Background technology
Down syndrome (Down Syndrome, DS), i.e., 21- patau syndromes, also referred to as mongolism or Down are comprehensive
Simulator sickness, it is due to inborn defect class disease caused by No. 21 chromosome abnormality, is most common one in birth defect
Kind chromosome aneuploid genetic disease.Pathogenesis based on Down syndrome is still unclear, currently for the disease still
There is no effective treatment method, it is the current important means for reducing inborn defect that birth, which is intervened, and intervention of being born depends on
Pre-natal diagnosis and Prenatal Screening.Prenatal Screening is mainly in (15~20 weeks) detection pregnant woman of pregnant early stage (7~12 weeks) and second trimester
Examination, Ultrasonic screening, the serological examination of fetomaternal and United screening scheme of certain index including pregnant woman age etc.

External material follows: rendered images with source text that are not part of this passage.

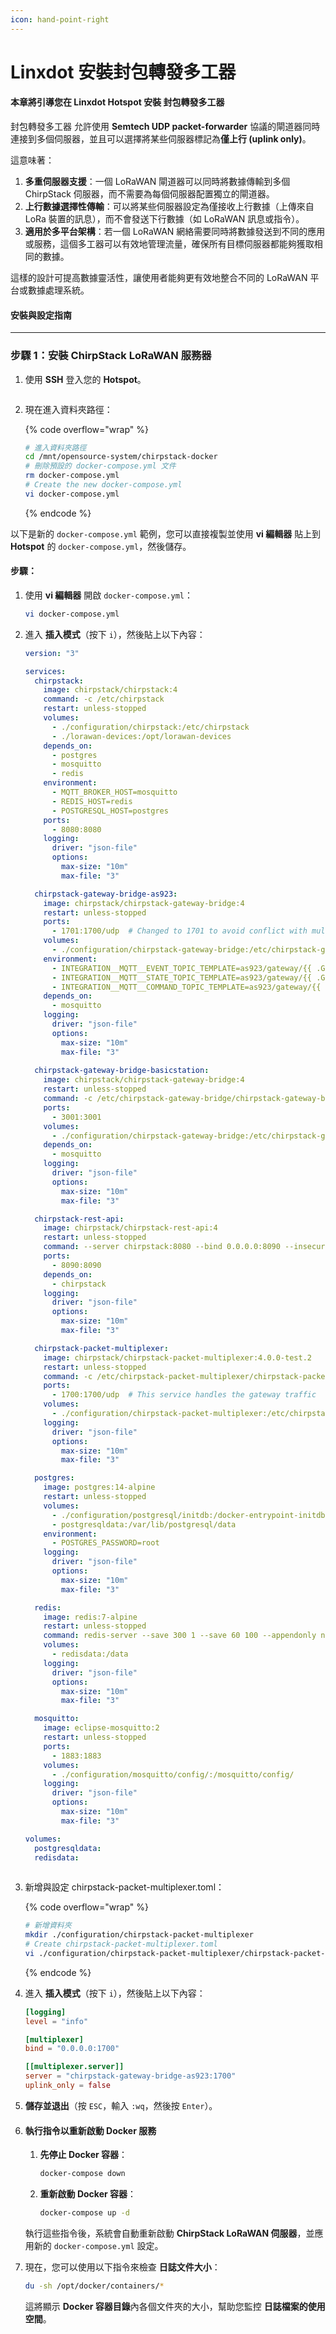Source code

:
 ```yaml
---
icon: hand-point-right
---
```


# Linxdot 安裝封包轉發多工器

#### **本章將引導您在 Linxdot Hotspot 安裝** 封包轉發多工器

封包轉發多工器 允許使用 **Semtech UDP packet-forwarder** 協議的閘道器同時連接到多個伺服器，並且可以選擇將某些伺服器標記為**僅上行 (uplink only)**。

這意味著：

1. **多重伺服器支援**：一個 LoRaWAN 閘道器可以同時將數據傳輸到多個 ChirpStack 伺服器，而不需要為每個伺服器配置獨立的閘道器。
2. **上行數據選擇性傳輸**：可以將某些伺服器設定為僅接收上行數據（上傳來自 LoRa 裝置的訊息），而不會發送下行數據（如 LoRaWAN 訊息或指令）。
3. **適用於多平台架構**：若一個 LoRaWAN 網絡需要同時將數據發送到不同的應用或服務，這個多工器可以有效地管理流量，確保所有目標伺服器都能夠獲取相同的數據。

這樣的設計可提高數據靈活性，讓使用者能夠更有效地整合不同的 LoRaWAN 平台或數據處理系統。

#### **安裝與設定指南**

***

### **步驟 1：安裝 ChirpStack LoRaWAN 服務器**

1. 使用 **SSH** 登入您的 **Hotspot**。

<figure><img src="../.gitbook/assets/截圖 2025-02-12 上午8.35.21.png" alt=""><figcaption></figcaption></figure>

2.  現在進入資料夾路徑：

    {% code overflow="wrap" %}
    ```sh
    # 進入資料夾路徑
    cd /mnt/opensource-system/chirpstack-docker
    # 刪除預設的 docker-compose.yml 文件
    rm docker-compose.yml
    # Create the new docker-compose.yml
    vi docker-compose.yml
    ```
    {% endcode %}

以下是新的 `docker-compose.yml` 範例，您可以直接複製並使用 **vi 編輯器** 貼上到 **Hotspot** 的 `docker-compose.yml`，然後儲存。

#### 步驟：

1.  使用 **vi 編輯器** 開啟 `docker-compose.yml`：

    ```sh
    vi docker-compose.yml
    ```
2.  進入 **插入模式**（按下 `i`），然後貼上以下內容：

    ```yaml
    version: "3"

    services:
      chirpstack:
        image: chirpstack/chirpstack:4
        command: -c /etc/chirpstack
        restart: unless-stopped
        volumes:
          - ./configuration/chirpstack:/etc/chirpstack
          - ./lorawan-devices:/opt/lorawan-devices
        depends_on:
          - postgres
          - mosquitto
          - redis
        environment:
          - MQTT_BROKER_HOST=mosquitto
          - REDIS_HOST=redis
          - POSTGRESQL_HOST=postgres
        ports:
          - 8080:8080
        logging:
          driver: "json-file"
          options:
            max-size: "10m"
            max-file: "3"

      chirpstack-gateway-bridge-as923:
        image: chirpstack/chirpstack-gateway-bridge:4
        restart: unless-stopped
        ports:
          - 1701:1700/udp  # Changed to 1701 to avoid conflict with multiplexer
        volumes:
          - ./configuration/chirpstack-gateway-bridge:/etc/chirpstack-gateway-bridge
        environment:
          - INTEGRATION__MQTT__EVENT_TOPIC_TEMPLATE=as923/gateway/{{ .GatewayID }}/event/{{ .EventType }}
          - INTEGRATION__MQTT__STATE_TOPIC_TEMPLATE=as923/gateway/{{ .GatewayID }}/state/{{ .StateType }}
          - INTEGRATION__MQTT__COMMAND_TOPIC_TEMPLATE=as923/gateway/{{ .GatewayID }}/command/#
        depends_on:
          - mosquitto
        logging:
          driver: "json-file"
          options:
            max-size: "10m"
            max-file: "3"
      
      chirpstack-gateway-bridge-basicstation:
        image: chirpstack/chirpstack-gateway-bridge:4
        restart: unless-stopped
        command: -c /etc/chirpstack-gateway-bridge/chirpstack-gateway-bridge-basicstation-as923.toml
        ports:
          - 3001:3001
        volumes:
          - ./configuration/chirpstack-gateway-bridge:/etc/chirpstack-gateway-bridge
        depends_on:
          - mosquitto
        logging:
          driver: "json-file"
          options:
            max-size: "10m"
            max-file: "3"

      chirpstack-rest-api:
        image: chirpstack/chirpstack-rest-api:4
        restart: unless-stopped
        command: --server chirpstack:8080 --bind 0.0.0.0:8090 --insecure
        ports:
          - 8090:8090
        depends_on:
          - chirpstack
        logging:
          driver: "json-file"
          options:
            max-size: "10m"
            max-file: "3"

      chirpstack-packet-multiplexer:
        image: chirpstack/chirpstack-packet-multiplexer:4.0.0-test.2
        restart: unless-stopped
        command: -c /etc/chirpstack-packet-multiplexer/chirpstack-packet-multiplexer.toml
        ports:
          - 1700:1700/udp  # This service handles the gateway traffic
        volumes:
          - ./configuration/chirpstack-packet-multiplexer:/etc/chirpstack-packet-multiplexer
        logging:
          driver: "json-file"
          options:
            max-size: "10m"
            max-file: "3"

      postgres:
        image: postgres:14-alpine
        restart: unless-stopped
        volumes:
          - ./configuration/postgresql/initdb:/docker-entrypoint-initdb.d
          - postgresqldata:/var/lib/postgresql/data
        environment:
          - POSTGRES_PASSWORD=root
        logging:
          driver: "json-file"
          options:
            max-size: "10m"
            max-file: "3"

      redis:
        image: redis:7-alpine
        restart: unless-stopped
        command: redis-server --save 300 1 --save 60 100 --appendonly no --ignore-warnings ARM64-COW-BUG
        volumes:
          - redisdata:/data
        logging:
          driver: "json-file"
          options:
            max-size: "10m"
            max-file: "3"

      mosquitto:
        image: eclipse-mosquitto:2
        restart: unless-stopped
        ports:
          - 1883:1883
        volumes: 
          - ./configuration/mosquitto/config/:/mosquitto/config/
        logging:
          driver: "json-file"
          options:
            max-size: "10m"
            max-file: "3"

    volumes:
      postgresqldata:
      redisdata:
      
    ```
3.  新增與設定 chirpstack-packet-multiplexer.toml：

    {% code overflow="wrap" %}
    ```sh
    # 新增資料夾
    mkdir ./configuration/chirpstack-packet-multiplexer
    # Create chirpstack-packet-multiplexer.toml
    vi ./configuration/chirpstack-packet-multiplexer/chirpstack-packet-multiplexer.toml
    ```
    {% endcode %}
4.  進入 **插入模式**（按下 `i`），然後貼上以下內容：

    ```toml
    [logging]
    level = "info"

    [multiplexer]
    bind = "0.0.0.0:1700"

    [[multiplexer.server]]
    server = "chirpstack-gateway-bridge-as923:1700"
    uplink_only = false
    ```
5. **儲存並退出**（按 `ESC`，輸入 `:wq`，然後按 `Enter`）。
6.  #### **執行指令以重新啟動 Docker 服務**

    1.  **先停止 Docker 容器**：

        ```sh
        docker-compose down
        ```
    2.  **重新啟動 Docker 容器**：

        ```sh
        docker-compose up -d
        ```

    執行這些指令後，系統會自動重新啟動 **ChirpStack LoRaWAN 伺服器**，並應用新的 `docker-compose.yml` 設定。
7.  現在，您可以使用以下指令來檢查 **日誌文件大小**：

    ```sh
    du -sh /opt/docker/containers/*
    ```

    這將顯示 **Docker 容器目錄**內各個文件夾的大小，幫助您監控 **日誌檔案的使用空間**。

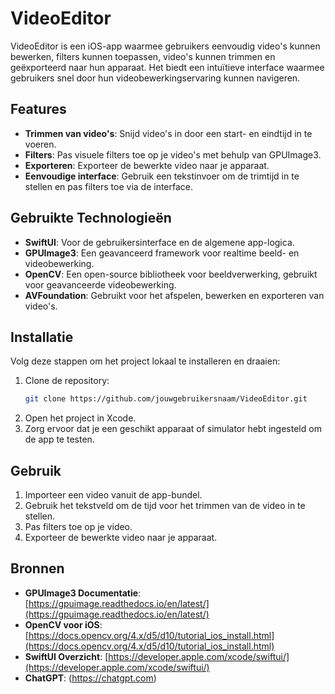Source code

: # VideoEditor

VideoEditor is een iOS-app waarmee gebruikers eenvoudig video's kunnen bewerken, filters kunnen toepassen, video's kunnen trimmen en geëxporteerd naar hun apparaat. Het biedt een intuïtieve interface waarmee gebruikers snel door hun videobewerkingservaring kunnen navigeren.

## Features

- **Trimmen van video's**: Snijd video's in door een start- en eindtijd in te voeren.
- **Filters**: Pas visuele filters toe op je video's met behulp van GPUImage3.
- **Exporteren**: Exporteer de bewerkte video naar je apparaat.
- **Eenvoudige interface**: Gebruik een tekstinvoer om de trimtijd in te stellen en pas filters toe via de interface.

## Gebruikte Technologieën

- **SwiftUI**: Voor de gebruikersinterface en de algemene app-logica.
- **GPUImage3**: Een geavanceerd framework voor realtime beeld- en videobewerking.
- **OpenCV**: Een open-source bibliotheek voor beeldverwerking, gebruikt voor geavanceerde videobewerking.
- **AVFoundation**: Gebruikt voor het afspelen, bewerken en exporteren van video's.

## Installatie

Volg deze stappen om het project lokaal te installeren en draaien:

1. Clone de repository:
    ```bash
    git clone https://github.com/jouwgebruikersnaam/VideoEditor.git
    ```
2. Open het project in Xcode.
3. Zorg ervoor dat je een geschikt apparaat of simulator hebt ingesteld om de app te testen.

## Gebruik

1. Importeer een video vanuit de app-bundel.
2. Gebruik het tekstveld om de tijd voor het trimmen van de video in te stellen.
3. Pas filters toe op je video.
4. Exporteer de bewerkte video naar je apparaat.

## Bronnen

- **GPUImage3 Documentatie**: [https://gpuimage.readthedocs.io/en/latest/](https://gpuimage.readthedocs.io/en/latest/)
- **OpenCV voor iOS**: [https://docs.opencv.org/4.x/d5/d10/tutorial_ios_install.html](https://docs.opencv.org/4.x/d5/d10/tutorial_ios_install.html)
- **SwiftUI Overzicht**: [https://developer.apple.com/xcode/swiftui/](https://developer.apple.com/xcode/swiftui/)
- **ChatGPT**: (https://chatgpt.com)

To assess the risk whether fetus suffers from DS.Traditional pre-natal diagnosis then mainly using invasive sampling means, including
Umbilical cord takes blood, amniocentesis and chorionic villous sampling etc., utilizes DS genetic diagnosis technology, DS Molecular diagnosis technology, glimmering
The technologies such as light in situ hybridization (FISH), PCR (QF-PCR) and STR (STR) are entered to fetus sample
Row analyzing and diagnosing.However, traditional Prenatal Screening has, recall rate is low, loss is high and lacking for false positive easily occurs in result
Point, pre-natal diagnosis is then because the means of intrusive mood sampling easily produce bleeding, miscarriage or with other complication.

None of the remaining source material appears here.